### Your task
Using the entries that follow, establish how many lines contain the word "function" and give only that figure.

(Stored data)
((
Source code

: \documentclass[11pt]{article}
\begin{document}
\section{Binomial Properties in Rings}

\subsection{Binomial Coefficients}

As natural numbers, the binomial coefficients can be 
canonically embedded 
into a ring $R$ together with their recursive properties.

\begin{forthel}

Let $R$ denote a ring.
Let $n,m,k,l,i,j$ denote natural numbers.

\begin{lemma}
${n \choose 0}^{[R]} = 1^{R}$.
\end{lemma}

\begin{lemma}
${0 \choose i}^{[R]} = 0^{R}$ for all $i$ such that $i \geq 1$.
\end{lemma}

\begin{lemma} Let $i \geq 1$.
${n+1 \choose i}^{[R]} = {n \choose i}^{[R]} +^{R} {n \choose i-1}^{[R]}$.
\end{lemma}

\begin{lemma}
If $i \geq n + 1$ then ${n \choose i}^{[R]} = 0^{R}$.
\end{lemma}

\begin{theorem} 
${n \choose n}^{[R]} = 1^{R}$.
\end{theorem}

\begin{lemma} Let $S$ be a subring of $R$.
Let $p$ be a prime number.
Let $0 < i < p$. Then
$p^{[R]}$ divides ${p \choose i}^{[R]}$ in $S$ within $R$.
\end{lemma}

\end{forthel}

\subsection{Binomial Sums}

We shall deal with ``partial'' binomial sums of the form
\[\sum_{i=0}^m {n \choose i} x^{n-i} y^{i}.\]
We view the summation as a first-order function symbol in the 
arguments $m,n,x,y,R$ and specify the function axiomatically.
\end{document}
))
### Response box
2